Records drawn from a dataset
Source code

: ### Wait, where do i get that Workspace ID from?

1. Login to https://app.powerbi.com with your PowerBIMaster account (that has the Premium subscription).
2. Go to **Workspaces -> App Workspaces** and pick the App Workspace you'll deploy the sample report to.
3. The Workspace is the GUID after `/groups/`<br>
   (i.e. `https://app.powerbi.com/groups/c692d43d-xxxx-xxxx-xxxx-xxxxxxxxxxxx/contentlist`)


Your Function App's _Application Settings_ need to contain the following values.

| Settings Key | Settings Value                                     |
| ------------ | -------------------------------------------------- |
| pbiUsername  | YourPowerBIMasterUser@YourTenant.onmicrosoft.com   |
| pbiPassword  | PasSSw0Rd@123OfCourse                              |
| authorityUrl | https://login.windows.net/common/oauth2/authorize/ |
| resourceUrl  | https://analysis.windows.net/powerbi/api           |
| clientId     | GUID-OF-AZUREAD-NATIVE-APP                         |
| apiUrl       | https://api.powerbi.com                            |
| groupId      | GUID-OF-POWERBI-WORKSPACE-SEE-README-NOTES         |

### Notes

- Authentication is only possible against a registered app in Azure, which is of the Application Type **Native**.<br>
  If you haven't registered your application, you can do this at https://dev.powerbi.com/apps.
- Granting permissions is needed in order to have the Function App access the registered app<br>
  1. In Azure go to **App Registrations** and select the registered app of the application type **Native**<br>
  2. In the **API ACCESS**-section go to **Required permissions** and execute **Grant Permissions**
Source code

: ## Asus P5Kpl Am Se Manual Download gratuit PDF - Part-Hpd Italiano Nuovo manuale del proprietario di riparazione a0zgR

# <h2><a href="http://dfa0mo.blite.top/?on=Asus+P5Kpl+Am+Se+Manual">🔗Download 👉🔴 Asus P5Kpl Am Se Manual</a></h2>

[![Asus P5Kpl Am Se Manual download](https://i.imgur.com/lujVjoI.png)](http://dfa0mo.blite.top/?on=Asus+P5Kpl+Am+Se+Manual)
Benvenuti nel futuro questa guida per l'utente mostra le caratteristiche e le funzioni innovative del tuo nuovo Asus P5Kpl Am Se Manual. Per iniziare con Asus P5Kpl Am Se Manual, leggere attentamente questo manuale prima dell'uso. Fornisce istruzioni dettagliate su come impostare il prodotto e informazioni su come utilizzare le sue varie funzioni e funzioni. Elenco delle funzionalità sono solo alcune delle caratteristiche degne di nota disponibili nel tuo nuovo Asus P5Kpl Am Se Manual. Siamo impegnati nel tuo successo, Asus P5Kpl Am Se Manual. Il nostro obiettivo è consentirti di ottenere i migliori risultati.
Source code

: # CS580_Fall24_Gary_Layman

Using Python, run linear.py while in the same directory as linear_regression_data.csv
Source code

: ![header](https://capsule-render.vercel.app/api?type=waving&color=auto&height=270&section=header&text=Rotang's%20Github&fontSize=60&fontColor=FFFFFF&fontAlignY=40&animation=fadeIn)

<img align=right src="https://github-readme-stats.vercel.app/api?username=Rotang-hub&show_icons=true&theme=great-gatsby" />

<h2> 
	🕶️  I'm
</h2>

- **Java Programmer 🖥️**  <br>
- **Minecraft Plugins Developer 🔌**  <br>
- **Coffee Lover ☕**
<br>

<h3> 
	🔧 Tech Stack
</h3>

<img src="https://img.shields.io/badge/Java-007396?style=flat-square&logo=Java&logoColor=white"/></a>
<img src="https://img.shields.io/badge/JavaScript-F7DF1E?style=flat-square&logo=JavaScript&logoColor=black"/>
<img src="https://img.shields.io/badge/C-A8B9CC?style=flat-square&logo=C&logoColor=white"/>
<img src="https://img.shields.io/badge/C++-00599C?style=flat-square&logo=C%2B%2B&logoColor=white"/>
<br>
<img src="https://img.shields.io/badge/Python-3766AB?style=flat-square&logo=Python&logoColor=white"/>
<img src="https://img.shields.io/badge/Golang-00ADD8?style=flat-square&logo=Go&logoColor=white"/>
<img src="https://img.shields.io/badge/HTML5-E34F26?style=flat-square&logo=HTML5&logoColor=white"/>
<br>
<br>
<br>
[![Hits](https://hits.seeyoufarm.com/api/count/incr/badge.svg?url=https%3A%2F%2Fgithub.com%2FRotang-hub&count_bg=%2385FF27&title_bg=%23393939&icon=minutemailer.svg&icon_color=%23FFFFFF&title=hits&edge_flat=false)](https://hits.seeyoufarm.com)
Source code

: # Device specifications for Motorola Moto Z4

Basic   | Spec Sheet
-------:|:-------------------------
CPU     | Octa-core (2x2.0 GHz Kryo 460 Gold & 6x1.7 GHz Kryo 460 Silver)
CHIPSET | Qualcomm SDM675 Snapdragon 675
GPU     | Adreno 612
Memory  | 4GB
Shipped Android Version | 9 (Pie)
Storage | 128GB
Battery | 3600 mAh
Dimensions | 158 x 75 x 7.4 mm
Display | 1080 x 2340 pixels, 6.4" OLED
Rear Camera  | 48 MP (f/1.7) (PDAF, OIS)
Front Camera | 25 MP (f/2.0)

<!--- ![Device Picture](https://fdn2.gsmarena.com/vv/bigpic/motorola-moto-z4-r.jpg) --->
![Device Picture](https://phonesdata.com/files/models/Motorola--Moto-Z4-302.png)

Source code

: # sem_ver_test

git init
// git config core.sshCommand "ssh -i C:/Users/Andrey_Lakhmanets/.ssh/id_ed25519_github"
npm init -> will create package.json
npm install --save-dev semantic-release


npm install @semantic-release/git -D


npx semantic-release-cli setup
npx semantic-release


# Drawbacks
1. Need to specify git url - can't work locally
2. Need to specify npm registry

#### TASK INSTRUCTIONS
Set down the lines above as they stand, starting with the first line and ending with the line that contains "3. The Workspace".

#### ANSWER TO THIS EXERCISE
Source code

: ### Wait, where do i get that Workspace ID from?

1. Login to https://app.powerbi.com with your PowerBIMaster account (that has the Premium subscription).
2. Go to **Workspaces -> App Workspaces** and pick the App Workspace you'll deploy the sample report to.
3. The Workspace is the GUID after `/groups/`<br>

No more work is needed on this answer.